In an experiment conducted in Geneva (April 5), European nuclear research agency CERN smashed two high-power proton beams in a collision that produced energy reaching 8 trillion electro volts (TeV) — the most powerful on record. The achievement marked the beginning of the Large Hadron Collider’s (LHC) physics data collection for 2012.
“The experience of two good years of running at 3.5 TeV per beam gave us the confidence to increase the energy for this year without any significant risk to the machine”, explained Steve Myers, Director for Accelerators and Technology at CERN. “Now it’s over to the researchers to make the best of the increased discovery potential we’re delivering them!” he added.
During a series of experiments carried out in 2011, collision energy levels reached 7 TeV. Although today’s improvement appears modest to the lay observer, it was an exciting development for physicists focused on the significant potential for new discoveries. In particular, CERN scientists expected that through ensuing experiments they would be able to validate or deny the theory of Higgs particles.

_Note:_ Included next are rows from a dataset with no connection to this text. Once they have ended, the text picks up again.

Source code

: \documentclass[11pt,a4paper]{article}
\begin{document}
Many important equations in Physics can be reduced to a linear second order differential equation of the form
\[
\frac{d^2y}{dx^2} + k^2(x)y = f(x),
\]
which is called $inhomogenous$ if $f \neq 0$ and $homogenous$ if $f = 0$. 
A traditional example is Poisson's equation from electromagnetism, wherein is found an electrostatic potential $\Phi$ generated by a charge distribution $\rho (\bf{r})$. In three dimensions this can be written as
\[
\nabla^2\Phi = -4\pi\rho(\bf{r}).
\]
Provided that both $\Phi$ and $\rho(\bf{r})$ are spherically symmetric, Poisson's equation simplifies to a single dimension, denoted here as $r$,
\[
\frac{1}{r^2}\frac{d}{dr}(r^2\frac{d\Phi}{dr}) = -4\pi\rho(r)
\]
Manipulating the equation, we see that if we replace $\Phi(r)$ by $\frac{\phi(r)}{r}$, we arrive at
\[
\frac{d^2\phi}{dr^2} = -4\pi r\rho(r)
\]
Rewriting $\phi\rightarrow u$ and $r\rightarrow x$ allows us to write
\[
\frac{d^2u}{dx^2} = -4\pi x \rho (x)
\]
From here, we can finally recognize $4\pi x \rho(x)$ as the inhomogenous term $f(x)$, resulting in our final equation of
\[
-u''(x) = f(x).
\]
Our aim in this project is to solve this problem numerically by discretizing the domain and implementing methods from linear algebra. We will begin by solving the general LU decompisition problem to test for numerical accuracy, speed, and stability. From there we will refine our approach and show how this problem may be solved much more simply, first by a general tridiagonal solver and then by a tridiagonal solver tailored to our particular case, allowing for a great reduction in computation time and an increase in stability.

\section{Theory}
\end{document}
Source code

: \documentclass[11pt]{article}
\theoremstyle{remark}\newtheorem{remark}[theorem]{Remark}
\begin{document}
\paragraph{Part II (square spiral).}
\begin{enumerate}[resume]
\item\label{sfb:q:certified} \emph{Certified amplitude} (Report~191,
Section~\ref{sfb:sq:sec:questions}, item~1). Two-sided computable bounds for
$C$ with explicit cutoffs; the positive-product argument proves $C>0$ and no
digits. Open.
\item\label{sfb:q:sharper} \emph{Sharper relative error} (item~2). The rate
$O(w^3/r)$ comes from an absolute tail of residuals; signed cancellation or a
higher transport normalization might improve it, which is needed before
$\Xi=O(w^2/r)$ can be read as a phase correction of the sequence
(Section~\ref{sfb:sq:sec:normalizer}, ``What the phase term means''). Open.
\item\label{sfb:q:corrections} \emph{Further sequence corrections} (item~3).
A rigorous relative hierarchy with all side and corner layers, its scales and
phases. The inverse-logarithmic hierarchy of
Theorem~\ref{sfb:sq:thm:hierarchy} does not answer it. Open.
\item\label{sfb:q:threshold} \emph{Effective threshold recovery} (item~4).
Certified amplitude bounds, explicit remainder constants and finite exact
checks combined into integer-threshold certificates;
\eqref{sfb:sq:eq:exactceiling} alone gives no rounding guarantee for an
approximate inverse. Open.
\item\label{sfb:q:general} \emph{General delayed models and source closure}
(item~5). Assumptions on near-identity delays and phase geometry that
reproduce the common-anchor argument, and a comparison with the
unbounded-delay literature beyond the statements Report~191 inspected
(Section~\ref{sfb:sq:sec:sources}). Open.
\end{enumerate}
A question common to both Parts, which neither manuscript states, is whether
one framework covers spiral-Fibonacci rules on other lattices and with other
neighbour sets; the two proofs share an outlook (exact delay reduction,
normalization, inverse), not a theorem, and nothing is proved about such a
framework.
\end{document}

If these particles exist, it would also explain the existence of matter.
“The increase in energy is all about maximising the discovery potential of the LHC”, said CERN Research Director, Sergio Bertolucci. “In that respect, 2012 looks set to be a vintage year for particle physics”.
The LHC will continue to collect data until the end of 2012, at which point it will enter a long period of inactivity in preparation for attempts at a new record in 2014.